→ WORK ORDER: If a line includes the word "director", it belongs in the count; state the total for the data below and add nothing.

[Saved entries]
————————
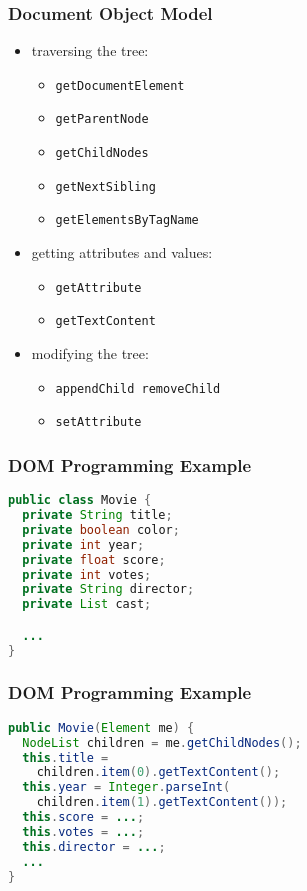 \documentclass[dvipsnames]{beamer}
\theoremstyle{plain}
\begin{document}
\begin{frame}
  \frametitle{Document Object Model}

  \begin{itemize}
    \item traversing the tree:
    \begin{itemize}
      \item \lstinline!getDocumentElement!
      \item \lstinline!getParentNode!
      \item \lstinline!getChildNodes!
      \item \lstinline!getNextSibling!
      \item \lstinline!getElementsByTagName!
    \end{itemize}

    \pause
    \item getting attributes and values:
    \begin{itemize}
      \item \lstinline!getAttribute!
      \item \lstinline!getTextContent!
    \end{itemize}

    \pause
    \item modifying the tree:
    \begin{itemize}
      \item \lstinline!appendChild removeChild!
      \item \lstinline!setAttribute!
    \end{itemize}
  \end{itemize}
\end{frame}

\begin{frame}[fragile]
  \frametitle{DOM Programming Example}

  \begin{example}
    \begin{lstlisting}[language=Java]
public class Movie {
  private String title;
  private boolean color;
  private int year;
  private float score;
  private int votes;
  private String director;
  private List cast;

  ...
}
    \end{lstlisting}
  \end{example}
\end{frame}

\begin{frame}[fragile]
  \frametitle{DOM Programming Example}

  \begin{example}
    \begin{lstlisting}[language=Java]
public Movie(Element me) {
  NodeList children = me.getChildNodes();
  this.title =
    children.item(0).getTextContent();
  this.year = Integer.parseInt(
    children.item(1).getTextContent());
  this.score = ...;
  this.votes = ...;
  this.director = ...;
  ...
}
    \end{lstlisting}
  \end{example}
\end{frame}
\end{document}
————————
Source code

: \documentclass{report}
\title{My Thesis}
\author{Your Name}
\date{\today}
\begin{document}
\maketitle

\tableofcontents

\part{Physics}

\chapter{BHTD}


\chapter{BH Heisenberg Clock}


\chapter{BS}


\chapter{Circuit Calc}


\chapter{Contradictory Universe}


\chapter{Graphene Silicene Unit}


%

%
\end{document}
————————
→ ANSWER TO THIS PROBLEM: 2